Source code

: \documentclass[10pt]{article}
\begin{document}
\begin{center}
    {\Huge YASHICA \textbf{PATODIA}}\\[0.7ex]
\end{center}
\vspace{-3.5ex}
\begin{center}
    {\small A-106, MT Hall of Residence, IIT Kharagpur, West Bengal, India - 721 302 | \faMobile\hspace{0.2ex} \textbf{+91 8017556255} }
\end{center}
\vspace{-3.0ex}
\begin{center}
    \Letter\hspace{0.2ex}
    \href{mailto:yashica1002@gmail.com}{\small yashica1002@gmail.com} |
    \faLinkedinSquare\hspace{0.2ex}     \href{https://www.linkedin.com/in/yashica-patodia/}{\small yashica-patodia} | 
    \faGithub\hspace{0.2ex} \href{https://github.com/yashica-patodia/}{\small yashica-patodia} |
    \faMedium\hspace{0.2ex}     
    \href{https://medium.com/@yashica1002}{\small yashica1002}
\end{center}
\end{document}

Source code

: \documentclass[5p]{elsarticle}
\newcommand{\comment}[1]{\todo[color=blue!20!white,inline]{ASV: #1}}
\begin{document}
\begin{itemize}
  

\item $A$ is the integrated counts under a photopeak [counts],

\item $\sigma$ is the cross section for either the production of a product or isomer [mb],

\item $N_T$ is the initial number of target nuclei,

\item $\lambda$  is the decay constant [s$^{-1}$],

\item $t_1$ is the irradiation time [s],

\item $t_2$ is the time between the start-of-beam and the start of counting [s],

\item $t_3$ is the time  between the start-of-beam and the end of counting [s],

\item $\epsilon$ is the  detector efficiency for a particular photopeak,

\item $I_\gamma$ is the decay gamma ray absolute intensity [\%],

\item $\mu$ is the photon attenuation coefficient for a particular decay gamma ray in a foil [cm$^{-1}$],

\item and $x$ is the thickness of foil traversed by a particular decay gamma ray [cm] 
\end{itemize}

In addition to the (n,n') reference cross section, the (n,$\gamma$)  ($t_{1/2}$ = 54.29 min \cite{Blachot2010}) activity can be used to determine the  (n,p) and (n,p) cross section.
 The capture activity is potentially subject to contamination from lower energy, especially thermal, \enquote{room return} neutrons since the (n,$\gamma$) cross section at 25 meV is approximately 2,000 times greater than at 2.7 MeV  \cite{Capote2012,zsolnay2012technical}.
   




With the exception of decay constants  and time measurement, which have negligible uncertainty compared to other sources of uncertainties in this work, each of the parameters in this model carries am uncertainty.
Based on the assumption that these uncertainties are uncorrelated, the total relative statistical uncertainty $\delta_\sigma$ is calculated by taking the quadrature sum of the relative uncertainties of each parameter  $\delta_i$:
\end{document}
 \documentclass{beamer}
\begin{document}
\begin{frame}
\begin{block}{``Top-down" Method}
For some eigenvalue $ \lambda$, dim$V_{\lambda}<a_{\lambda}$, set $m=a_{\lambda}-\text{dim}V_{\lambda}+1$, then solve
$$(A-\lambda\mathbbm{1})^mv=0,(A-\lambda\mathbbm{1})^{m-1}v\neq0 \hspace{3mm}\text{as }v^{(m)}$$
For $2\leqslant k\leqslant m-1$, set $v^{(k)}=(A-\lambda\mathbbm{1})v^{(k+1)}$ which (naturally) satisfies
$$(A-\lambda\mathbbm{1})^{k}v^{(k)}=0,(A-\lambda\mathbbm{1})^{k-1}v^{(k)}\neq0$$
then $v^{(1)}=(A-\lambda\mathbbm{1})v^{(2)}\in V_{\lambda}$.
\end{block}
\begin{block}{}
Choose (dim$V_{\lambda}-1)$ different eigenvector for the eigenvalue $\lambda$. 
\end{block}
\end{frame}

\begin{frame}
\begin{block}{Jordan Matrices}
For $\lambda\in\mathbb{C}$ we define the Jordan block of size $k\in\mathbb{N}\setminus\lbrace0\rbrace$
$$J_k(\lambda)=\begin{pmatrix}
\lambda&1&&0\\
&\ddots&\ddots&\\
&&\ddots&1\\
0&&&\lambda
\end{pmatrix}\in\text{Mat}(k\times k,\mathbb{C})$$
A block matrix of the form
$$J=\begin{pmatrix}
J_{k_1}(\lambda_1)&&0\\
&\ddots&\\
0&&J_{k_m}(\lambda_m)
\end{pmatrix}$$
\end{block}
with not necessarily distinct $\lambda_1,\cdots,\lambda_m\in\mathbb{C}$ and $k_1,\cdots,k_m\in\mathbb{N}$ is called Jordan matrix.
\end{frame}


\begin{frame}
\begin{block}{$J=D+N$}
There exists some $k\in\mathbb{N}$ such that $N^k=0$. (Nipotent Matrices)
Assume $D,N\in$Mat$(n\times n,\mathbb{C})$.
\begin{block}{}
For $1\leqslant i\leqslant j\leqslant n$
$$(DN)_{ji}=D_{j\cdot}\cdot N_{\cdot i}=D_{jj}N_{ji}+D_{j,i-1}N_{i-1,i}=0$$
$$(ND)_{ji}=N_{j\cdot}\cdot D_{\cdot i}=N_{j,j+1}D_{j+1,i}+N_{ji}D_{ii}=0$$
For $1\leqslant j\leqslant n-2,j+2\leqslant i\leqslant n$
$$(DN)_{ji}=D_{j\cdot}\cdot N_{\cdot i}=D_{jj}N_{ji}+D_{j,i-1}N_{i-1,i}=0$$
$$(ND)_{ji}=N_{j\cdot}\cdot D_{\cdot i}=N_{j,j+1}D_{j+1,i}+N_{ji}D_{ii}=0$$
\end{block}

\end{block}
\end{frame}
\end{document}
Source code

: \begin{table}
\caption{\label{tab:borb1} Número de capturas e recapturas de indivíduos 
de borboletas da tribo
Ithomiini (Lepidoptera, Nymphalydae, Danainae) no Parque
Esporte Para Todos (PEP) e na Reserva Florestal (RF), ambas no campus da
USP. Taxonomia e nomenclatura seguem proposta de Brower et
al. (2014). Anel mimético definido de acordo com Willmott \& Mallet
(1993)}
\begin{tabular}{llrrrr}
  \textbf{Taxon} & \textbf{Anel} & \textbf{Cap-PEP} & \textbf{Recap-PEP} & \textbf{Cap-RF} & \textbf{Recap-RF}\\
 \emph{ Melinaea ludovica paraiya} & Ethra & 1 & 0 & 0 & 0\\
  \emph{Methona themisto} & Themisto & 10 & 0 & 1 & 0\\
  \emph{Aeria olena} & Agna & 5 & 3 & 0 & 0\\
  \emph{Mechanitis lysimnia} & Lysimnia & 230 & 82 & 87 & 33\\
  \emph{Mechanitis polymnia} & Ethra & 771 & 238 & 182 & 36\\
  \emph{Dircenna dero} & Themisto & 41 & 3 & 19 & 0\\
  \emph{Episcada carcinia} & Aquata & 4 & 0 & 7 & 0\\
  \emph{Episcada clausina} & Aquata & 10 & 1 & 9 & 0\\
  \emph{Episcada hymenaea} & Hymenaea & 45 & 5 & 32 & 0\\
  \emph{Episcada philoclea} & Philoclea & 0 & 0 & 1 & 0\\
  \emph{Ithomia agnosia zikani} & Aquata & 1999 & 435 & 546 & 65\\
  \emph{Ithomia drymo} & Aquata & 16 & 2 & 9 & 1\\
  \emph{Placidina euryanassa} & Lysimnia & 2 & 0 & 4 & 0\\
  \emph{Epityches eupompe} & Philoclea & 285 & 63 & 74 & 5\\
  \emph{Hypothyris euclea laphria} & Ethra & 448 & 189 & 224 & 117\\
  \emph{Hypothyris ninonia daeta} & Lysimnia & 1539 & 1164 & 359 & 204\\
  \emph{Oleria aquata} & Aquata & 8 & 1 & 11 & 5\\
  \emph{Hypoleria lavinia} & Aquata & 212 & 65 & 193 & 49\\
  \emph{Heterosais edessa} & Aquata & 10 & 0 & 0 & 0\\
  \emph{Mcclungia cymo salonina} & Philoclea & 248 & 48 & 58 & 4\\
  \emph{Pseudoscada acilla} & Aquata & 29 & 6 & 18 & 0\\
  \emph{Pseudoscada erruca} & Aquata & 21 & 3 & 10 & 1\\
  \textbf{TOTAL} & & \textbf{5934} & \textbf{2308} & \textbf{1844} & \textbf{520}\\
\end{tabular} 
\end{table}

The task -
Go through the records above and return each line in which the word "Ethra" occurs.

Solution for this task -
 \emph{ Melinaea ludovica paraiya} & Ethra & 1 & 0 & 0 & 0\\
  \emph{Mechanitis polymnia} & Ethra & 771 & 238 & 182 & 36\\
  \emph{Hypothyris euclea laphria} & Ethra & 448 & 189 & 224 & 117\\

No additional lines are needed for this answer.